[Mlir-commits] [mlir] [mlir][AMDGPU] Use LDS-only MMRA fences for lds_barrier (PR #157919)

Fri Sep 12 11:44:40 PDT 2025

https://github.com/krzysz00 updated https://github.com/llvm/llvm-project/pull/157919

>From b414fff24927da4635cea21a69d8714ae11ce9a2 Mon Sep 17 00:00:00 2001
From: Krzysztof Drewniak <Krzysztof.Drewniak at amd.com>
Date: Wed, 10 Sep 2025 18:15:42 +0000
Subject: [PATCH 1/3] [mlir][AMDGPU] Use LDS-only MMRA fences for lds_barrier

The previous lowering strategy for amdgpu.lds_barrier (which is an
operation whose semantics are) "s.barrier, and all LDS operations
before this happen-before LDS operations after this, and there must
not be an inherent fence/forcing-to-completion of global memory (for
performance)" was previosuly implemented through using manual calls to
waitcnt() intrinsics and the s_barrire intrinsic(s).

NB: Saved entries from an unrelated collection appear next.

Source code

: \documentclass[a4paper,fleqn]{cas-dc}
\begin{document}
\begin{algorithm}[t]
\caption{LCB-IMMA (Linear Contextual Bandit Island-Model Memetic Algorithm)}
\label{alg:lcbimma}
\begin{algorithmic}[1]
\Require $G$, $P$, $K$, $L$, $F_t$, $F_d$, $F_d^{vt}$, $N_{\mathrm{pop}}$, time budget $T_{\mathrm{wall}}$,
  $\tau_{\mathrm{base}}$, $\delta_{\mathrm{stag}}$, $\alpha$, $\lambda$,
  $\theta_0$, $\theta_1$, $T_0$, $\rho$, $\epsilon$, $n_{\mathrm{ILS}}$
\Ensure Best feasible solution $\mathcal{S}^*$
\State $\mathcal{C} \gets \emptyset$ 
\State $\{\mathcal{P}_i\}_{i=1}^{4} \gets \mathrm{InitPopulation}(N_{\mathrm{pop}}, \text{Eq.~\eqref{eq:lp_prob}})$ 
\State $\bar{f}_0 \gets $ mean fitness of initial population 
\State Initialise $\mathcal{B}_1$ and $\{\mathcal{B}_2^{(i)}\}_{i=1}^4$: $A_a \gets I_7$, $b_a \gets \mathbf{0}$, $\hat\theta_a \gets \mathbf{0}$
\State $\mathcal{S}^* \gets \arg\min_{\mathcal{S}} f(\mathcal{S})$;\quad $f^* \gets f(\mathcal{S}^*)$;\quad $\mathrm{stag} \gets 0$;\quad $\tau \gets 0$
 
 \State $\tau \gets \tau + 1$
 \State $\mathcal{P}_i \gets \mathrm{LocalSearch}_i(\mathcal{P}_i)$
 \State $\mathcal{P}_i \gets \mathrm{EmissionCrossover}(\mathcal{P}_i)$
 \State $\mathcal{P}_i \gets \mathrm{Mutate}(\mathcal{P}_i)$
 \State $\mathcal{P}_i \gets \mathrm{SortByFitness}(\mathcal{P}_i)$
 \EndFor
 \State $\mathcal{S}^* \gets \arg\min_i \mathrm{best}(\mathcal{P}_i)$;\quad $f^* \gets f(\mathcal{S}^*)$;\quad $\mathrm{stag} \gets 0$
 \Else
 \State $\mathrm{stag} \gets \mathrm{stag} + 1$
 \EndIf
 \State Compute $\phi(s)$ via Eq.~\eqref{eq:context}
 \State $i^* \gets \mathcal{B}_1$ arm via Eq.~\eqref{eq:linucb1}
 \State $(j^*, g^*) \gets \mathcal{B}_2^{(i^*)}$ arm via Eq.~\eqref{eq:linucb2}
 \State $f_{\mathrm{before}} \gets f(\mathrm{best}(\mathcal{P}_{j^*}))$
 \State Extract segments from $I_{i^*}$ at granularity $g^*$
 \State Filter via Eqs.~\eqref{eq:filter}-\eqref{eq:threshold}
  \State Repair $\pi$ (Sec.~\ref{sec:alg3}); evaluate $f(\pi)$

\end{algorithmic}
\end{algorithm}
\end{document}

The lack of explicit fencing enabled miscompiles (where LDS accesses
were reordered with the barrier) on gfx12. Since LLVM now allows MMRA
annotations to ensure that only LDS accesses are fenced by a pair of
fences, we can now use these fences in order to explicitly represent
the semantics we want instead of trying to prescribe the method of
their implemntation.

Note that the gfx908 workaround of hiding the s_barrier in inline
assembly in order to prevent spurious vmem barriers remains in place,
but is is removed for gfx11 because the fences have been changed to
give us the effect we want recently.
---
 .../AMDGPUToROCDL/AMDGPUToROCDL.cpp           | 53 ++++++++-----------
 .../AMDGPUToROCDL/amdgpu-to-rocdl.mlir        | 13 +++--
 2 files changed, 27 insertions(+), 39 deletions(-)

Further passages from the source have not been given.